According to the program, the number of residents employed in the national economy will increase 1.4% in 2014, and it will continue to increase by an average 1.3% annually in the three subsequent years. Therefore, gross domestic product growth, just as in the past years, will be rather ensured by increasing productivity, not the number of employees.
According to the macroeconomic development scenario, Latvian economy will continue to be one of the fastest growing economies in the EU in the medium term. Taking into account the continuing recession in the eurozone and the fact that last year's record harvest will not be repeated this year, GDP quarterly growth pace will continue to reduce in the short term, and GDP quarterly growth will return to about 1% from the latter part of the year. GDP growth forecast for 2013 and for the medium-term is 4%, says the report.
With the employment gradually increasing, the unemployment rate will reduce in the medium-term, partly due to an expected reduction in the number of economically-active residents. This year, unemployment is to decrease to 12.6% of economically-active residents, and it will further decrease to under 10% in 2015. At the same time, the proportion of long-term unemployed will remain high, which means discrepancies in supply and demand on the labor market, and suggests structural unemployment risks, which may result in shortage of labor in certain professions and sectors in the future.
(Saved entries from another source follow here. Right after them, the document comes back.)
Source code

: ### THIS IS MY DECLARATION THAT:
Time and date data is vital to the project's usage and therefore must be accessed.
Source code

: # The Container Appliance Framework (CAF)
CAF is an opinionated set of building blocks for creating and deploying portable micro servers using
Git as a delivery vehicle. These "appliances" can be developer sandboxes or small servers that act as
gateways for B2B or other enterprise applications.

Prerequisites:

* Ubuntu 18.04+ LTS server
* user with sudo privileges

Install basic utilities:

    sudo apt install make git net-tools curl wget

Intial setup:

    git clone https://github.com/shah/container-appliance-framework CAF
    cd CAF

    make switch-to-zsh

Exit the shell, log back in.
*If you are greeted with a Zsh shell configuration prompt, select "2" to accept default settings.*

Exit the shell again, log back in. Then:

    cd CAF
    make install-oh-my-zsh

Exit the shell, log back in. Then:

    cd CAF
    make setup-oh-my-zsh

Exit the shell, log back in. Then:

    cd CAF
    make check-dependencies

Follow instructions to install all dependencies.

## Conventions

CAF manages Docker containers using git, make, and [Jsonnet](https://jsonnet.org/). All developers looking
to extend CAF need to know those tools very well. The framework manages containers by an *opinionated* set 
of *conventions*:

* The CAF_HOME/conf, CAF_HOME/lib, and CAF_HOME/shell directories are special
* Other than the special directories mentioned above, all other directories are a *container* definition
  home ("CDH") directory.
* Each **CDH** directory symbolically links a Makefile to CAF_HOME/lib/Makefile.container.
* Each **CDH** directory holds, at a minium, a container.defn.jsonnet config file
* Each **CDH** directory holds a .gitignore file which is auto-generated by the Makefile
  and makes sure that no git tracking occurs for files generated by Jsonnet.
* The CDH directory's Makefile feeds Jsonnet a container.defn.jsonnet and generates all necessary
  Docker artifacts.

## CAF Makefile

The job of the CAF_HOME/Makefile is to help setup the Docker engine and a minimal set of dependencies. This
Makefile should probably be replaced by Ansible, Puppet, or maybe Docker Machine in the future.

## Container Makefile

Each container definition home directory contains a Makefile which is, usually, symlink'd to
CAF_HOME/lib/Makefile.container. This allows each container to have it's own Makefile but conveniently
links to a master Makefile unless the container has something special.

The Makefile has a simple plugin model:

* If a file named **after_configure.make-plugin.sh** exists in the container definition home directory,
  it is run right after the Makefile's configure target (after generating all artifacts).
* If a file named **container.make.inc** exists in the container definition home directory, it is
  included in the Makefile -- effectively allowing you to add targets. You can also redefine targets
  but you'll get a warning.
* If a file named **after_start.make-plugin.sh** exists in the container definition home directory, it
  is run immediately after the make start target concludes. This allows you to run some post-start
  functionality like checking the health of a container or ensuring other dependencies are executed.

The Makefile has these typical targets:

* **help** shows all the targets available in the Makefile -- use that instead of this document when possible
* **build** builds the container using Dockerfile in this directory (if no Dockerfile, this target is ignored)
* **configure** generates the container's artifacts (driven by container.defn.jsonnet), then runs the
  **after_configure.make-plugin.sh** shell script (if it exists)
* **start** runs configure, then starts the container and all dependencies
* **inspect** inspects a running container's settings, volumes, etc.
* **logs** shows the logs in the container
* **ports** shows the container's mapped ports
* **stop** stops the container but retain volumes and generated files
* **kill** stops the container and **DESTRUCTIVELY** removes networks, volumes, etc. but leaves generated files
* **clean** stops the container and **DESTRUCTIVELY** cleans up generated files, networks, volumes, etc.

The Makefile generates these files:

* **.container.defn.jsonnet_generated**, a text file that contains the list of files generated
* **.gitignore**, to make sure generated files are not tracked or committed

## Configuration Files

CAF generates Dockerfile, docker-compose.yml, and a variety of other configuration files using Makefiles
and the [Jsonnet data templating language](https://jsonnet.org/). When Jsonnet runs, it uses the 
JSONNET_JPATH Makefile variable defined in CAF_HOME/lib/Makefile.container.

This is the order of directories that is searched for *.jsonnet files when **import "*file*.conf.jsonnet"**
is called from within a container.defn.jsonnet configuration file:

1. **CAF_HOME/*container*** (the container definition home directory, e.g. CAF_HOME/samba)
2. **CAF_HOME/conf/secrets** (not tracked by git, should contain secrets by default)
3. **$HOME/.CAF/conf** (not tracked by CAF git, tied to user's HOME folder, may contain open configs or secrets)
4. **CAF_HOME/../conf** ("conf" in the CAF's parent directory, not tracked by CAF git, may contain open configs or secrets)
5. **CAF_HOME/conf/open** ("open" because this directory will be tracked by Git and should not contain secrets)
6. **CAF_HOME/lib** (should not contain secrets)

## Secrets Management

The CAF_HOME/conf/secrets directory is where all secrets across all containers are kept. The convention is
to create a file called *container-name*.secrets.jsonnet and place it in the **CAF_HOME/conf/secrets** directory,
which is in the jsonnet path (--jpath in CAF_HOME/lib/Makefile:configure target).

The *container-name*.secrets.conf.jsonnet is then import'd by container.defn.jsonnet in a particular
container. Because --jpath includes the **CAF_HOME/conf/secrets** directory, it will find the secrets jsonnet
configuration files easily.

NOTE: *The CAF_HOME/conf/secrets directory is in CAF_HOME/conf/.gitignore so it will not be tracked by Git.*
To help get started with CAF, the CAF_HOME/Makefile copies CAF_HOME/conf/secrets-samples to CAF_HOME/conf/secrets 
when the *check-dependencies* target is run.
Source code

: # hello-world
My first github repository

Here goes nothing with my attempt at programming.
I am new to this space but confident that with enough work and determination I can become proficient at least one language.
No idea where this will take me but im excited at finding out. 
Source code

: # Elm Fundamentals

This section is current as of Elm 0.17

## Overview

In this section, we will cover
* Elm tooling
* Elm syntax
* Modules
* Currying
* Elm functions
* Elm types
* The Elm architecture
The growth in productivity over the past two years will remain as high until 2016. In the past four years, productivity has been growing faster than the actual remuneration, thereby increasing Latvia's competitiveness on external markets. It is expected that wage growth will not exceed productivity growth in the coming years too.
The Convergence Program notes several negative and positive risks.
One of the negative risks is that economic recovery in the euro area could be slower than anticipated, affecting Latvia's overall growth pace.
The unconvincing economic recovery in the eurozone and reducing economic growth pace in Latvia may also affect businessmen and consumers' confidence and therefore reduce the growth in demand in Latvia – households could choose to rather save money than spend it, whereas companies could invest less money than now.
The other negative risks include increasing labor costs, reducing number of economically-active residents, differences between the supply and demand on the labor market. This, in turn, may affect companies' workforces, growth and competitiveness of Latvia's exports, and investments, says the report.
Latvian banking sector's close ties with the Scandinavian banks is also seen as a risk. Should the eurozone countries' problems grow worse, Latvian companies' ability to borrow from banks could be affected, or bank loans could become more expensive.
The report also mentions such risks as the anticipated increase in electricity rates in Latvia, possible risks to residents' purchasing capacity, faster price growth than anticipated.
Whereas the main positive risks to the economic development of Latvia depend on avoiding the negative risks. Solving the eurozone debt crisis could have a better effect than currently expected, and the global economy development may be faster than anticipated. International lenders and rating agencies' assessment of the Latvian national economy confirms that the business environment in Latvia continues to improve, which may prompt influx of investment.
Latvia's accession to the euro area in 2014 is an important positive risk to the attraction of new investors in the medium term. Reducing currency risks may also result in a faster growth in exports. Likewise, absorption of EU funds and companies' savings have been a positive risk to the growth of investments in the Latvian economy.
The report also mentions such positive risks as banks' liquidity ratio and preparedness to lend to companies, strong stimuli to consumption growth, including the increasing wages and reducing tax burden, state support for re-emigration, mobility and retraining, which may accelerate re-emigration to Latvia, and if energy and commodity prices are lower than projected, inflation in Latvia will be lower than anticipated.
The Convergence Program for 2013-2016 is a medium-term policy document that describes Latvia's fiscal policy in 2013-2016. The Convergence Program is aimed at pursuing rigid and sustainable fiscal policy and ensuring the macroeconomic stability. The report describes the economic situation in Latvia, the effect of structural reforms on the national economy and public finances, the overall government budget and debt, macroeconomic scenario risks, comparison to the Latvian Convergence Program for 2012-2015 and recommendations by the EU Council, a comparison of the general government budget balance and debt projections, quality and sustainability of the public finances.
The Convergence Program will be submitted to the European Commission.